Our nearest and most populous district, and the one with which we have more interaction, is of course Mornington, Laytown and Bettystown, but Big Phil Hogan didn't see the sense in combining these with Drogheda so it still comes under the aegis of Meath County Council in Navan.
One of the current bugbears being felt in Drogheda is that of a disparity in commercial rates being demanded from local businesses.
LCC is seeking to impose a higher Annual Rateable Valuation (ARV) on all rateable properties in the Drogheda area.
The ARV is a mechanism by which the level of commercial rates payable by businesses is calculated and the upshot of this proposal from LCC is that Drogheda businesses will be asked to pay 3.5% more in rates than their counterparts in Dundalk and 17.4% more than those in Louth Rural.
Under the old system Drogheda Borough District Council, Dundalk Urban District Council, and Louth County Council (rural areas) set their own budgets and the ARV that applied to their respective Ratepayers.
“This system, while not perfect, worked as there was some transparency, and more importantly, the revenue raised was spent in the respective council areas” one Drogheda ratepayer explained to Drogheda Life.
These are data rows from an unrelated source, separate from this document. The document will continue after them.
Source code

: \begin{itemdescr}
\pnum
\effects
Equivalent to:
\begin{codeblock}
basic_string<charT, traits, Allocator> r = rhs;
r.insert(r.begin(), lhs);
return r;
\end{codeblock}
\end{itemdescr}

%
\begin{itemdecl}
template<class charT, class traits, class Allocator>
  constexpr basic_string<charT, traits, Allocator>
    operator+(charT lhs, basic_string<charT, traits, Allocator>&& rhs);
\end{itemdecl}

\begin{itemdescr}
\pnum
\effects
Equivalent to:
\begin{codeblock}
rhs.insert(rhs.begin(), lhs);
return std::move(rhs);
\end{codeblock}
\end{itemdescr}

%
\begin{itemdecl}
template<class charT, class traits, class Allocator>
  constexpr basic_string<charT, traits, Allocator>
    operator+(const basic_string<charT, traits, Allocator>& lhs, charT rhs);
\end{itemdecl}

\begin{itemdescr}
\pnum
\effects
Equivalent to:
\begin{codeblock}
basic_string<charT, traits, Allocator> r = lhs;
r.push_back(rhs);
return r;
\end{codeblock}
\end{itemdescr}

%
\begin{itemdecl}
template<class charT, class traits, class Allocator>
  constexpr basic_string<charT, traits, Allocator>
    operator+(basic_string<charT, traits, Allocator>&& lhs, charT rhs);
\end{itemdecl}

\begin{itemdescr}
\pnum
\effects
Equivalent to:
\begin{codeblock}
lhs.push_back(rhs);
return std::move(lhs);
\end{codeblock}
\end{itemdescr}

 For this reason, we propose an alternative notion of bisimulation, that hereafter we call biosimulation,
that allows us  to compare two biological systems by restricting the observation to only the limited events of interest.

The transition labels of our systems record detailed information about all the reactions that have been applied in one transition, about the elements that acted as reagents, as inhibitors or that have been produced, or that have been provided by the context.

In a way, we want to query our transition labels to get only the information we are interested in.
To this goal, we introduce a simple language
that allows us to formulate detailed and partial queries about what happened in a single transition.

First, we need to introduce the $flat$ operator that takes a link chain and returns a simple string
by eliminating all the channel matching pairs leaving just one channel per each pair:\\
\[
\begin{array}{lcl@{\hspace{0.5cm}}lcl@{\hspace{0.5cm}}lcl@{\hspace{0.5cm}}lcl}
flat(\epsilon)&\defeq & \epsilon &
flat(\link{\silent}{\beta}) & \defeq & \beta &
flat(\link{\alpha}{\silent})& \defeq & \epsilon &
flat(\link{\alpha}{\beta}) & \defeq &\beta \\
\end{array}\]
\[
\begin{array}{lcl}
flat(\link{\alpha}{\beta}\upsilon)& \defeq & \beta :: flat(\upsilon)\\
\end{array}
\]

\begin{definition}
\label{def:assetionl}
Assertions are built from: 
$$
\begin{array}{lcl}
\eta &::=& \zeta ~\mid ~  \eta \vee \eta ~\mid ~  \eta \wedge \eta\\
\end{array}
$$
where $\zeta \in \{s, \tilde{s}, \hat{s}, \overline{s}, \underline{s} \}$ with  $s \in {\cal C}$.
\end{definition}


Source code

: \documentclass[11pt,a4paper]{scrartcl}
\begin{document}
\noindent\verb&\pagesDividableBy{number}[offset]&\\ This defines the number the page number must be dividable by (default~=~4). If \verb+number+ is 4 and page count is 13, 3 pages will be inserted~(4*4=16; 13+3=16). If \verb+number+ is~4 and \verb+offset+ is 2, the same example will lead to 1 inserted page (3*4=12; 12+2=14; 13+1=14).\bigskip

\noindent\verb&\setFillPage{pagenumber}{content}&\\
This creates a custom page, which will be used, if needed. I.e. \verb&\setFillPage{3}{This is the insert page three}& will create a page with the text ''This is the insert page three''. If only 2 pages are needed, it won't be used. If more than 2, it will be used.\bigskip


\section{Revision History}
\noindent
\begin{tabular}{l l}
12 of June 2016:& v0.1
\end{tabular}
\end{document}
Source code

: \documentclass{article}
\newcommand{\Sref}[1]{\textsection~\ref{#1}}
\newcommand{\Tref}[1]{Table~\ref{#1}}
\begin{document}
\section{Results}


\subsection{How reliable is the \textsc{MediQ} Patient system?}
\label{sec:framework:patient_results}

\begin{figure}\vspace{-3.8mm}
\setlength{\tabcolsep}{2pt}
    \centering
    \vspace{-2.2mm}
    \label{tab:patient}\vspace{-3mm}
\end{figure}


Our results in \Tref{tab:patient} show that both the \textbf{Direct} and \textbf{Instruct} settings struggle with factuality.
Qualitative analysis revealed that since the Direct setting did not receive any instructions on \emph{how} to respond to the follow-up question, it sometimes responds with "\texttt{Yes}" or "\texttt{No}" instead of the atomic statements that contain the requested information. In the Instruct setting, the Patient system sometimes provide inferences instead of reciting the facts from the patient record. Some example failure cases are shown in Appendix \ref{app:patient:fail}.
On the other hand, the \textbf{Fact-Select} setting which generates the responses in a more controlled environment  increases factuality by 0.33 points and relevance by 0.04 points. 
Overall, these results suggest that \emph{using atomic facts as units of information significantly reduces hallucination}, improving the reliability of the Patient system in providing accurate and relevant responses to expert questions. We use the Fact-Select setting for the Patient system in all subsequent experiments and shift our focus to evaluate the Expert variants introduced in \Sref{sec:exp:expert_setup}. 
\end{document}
“We now have a situation that all revenue is lumped into a central fund to be disbursed as the Council sees fit. This is with little oversight to determine if this money is being spent fairly throughout the County.
“There is a general feeling in south Louth that our Council and various State agencies have not treated south Louth fairly at all in the past and this ARV if implemented will contribute to this mindset.”
Another business owner pointed out that to the best of his knowledge, all other Local Authorities in the country have adopted a single ARV, including Tipperary which previously had two County Councils and seven town councils!
“If adopted, south Louth will be the most expensive part of the County for any business to trade or set up in” he said. “This has very obvious adverse implications for the Foreign Direct Investment that the LOVEDROGHEDA BID, The Chamber of Commerce and the City Status Group are all fighting very hard to achieve.
Niall KIerans of the LOVEDROGHEDA BID said they have written to County CEO Joan Martin and are awaiting her response.
“We have also written to all the Councillors in the Drogheda area and stated our case with them. We are acutely conscious of the fact that our own Councillors will, as always, be voted down by northern Councillors who will not support a resolution that, while fairer, leaves their ratepayers paying higher rates.
“Finally, it should be stressed that this is not an attempt by Drogheda Ratepayers to shirk their responsibilities as, let’s face it, a significant majority of local ratepayers volunteered to increase their contribution to their community by voting in the Lovedrogheda BID.
“This is an insistence by Drogheda businesses on equity and transparency, we are not happy to tolerate impartial taxes or management of our Town.